The best new book I read this year is actually an old one: The New Annotated H.P. Lovecraft. Since I’ve devoted many recent days to reading by and about the Puritans for a book project, I’ve been delighted to spend evenings in the company of their weirdest descendant. Although the principal contents of The New Annotated H.P. Lovecraft have appeared in many other editions, the thorough annotations by Leslie S. Klinger shed new light on Lovecraft’s imaginary world. Why has no one before compiled a faculty directory for Miskatonic University?

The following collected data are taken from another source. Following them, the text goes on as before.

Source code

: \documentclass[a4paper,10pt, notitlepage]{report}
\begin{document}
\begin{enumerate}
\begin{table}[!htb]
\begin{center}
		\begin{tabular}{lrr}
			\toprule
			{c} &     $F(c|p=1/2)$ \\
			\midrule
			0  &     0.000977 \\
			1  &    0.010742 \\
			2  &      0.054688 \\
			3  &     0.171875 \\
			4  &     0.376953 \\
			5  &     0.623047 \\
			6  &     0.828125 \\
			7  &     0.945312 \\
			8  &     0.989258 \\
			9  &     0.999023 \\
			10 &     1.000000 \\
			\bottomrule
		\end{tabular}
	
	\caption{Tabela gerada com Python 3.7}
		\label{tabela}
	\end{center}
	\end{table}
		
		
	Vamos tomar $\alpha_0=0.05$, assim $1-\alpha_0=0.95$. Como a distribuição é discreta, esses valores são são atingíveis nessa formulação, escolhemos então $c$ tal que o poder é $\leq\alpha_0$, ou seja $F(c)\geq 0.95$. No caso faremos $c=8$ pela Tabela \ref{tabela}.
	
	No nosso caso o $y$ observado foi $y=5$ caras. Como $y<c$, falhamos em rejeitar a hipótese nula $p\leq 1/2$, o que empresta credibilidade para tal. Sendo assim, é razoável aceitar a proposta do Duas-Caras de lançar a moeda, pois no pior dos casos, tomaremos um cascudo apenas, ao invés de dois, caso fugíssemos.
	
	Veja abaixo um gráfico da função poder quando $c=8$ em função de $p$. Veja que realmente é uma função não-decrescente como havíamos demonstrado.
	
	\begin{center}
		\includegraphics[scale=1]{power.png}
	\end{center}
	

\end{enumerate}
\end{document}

Reading The New Annotated H.P. Lovecraft has also given me the chance to think through an issue that has split the science fiction/fantasy/horror community over the last year: Lovecraft’s racism. Without excusing the ugly fear of genetic corruption expressed in both minor stories like “The Horror at Red Hook” (not included in this collection) and more impressive pieces such as “The Shadow Over Innsmouth,” I was struck by how little relevance it has to Lovecraft’s very best work. The basic principle of Lovecraft’s horror is the absolute indifference of the cosmos to human plans, concepts, or categories. From the cosmic perspective, differences between black and white, Yankee or immigrant have no more significance than variety among species of cockroaches.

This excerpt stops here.